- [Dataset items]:
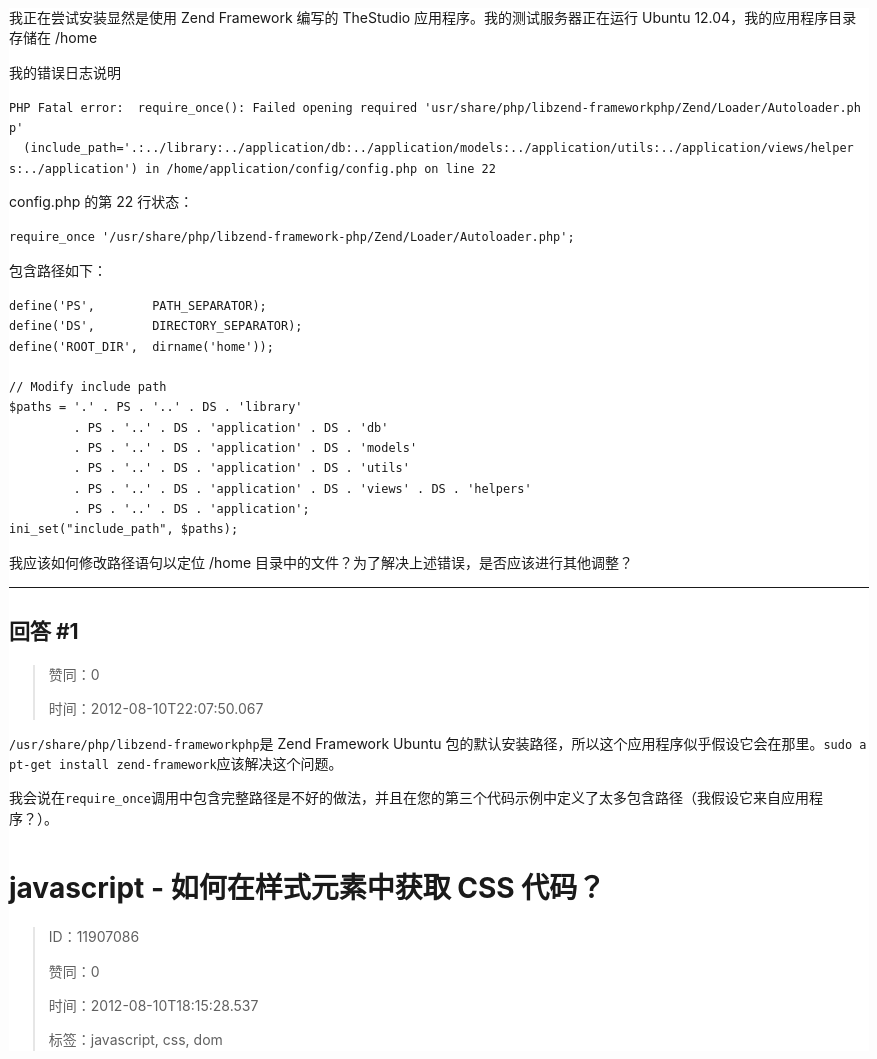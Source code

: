 我正在尝试安装显然是使用 Zend Framework 编写的 TheStudio 应用程序。我的测试服务器正在运行 Ubuntu 12.04，我的应用程序目录存储在 /home

我的错误日志说明

```
PHP Fatal error:  require_once(): Failed opening required 'usr/share/php/libzend-frameworkphp/Zend/Loader/Autoloader.php'   
  (include_path='.:../library:../application/db:../application/models:../application/utils:../application/views/helpers:../application') in /home/application/config/config.php on line 22 
```

config.php 的第 22 行状态：

```
require_once '/usr/share/php/libzend-framework-php/Zend/Loader/Autoloader.php'; 
```

包含路径如下：

```
define('PS',        PATH_SEPARATOR);
define('DS',        DIRECTORY_SEPARATOR);
define('ROOT_DIR',  dirname('home'));

// Modify include path
$paths = '.' . PS . '..' . DS . 'library'
         . PS . '..' . DS . 'application' . DS . 'db'
         . PS . '..' . DS . 'application' . DS . 'models'
         . PS . '..' . DS . 'application' . DS . 'utils'
         . PS . '..' . DS . 'application' . DS . 'views' . DS . 'helpers'
         . PS . '..' . DS . 'application';
ini_set("include_path", $paths); 
```

我应该如何修改路径语句以定位 /home 目录中的文件？为了解决上述错误，是否应该进行其他调整？

* * *

## 回答 #1

> 赞同：0
> 
> 时间：2012-08-10T22:07:50.067

`/usr/share/php/libzend-frameworkphp`是 Zend Framework Ubuntu 包的默认安装路径，所以这个应用程序似乎假设它会在那里。`sudo apt-get install zend-framework`应该解决这个问题。

我会说在`require_once`调用中包含完整路径是不好的做法，并且在您的第三个代码示例中定义了太多包含路径（我假设它来自应用程序？）。

# javascript - 如何在样式元素中获取 CSS 代码？

> ID：11907086
> 
> 赞同：0
> 
> 时间：2012-08-10T18:15:28.537
> 
> 标签：javascript, css, dom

- [WORK INSTRUCTION]:
Check each line of the data above for the string "library", then report how many lines have it, with no other words.

- [SOLUTION TO THE EXERCISE]:
2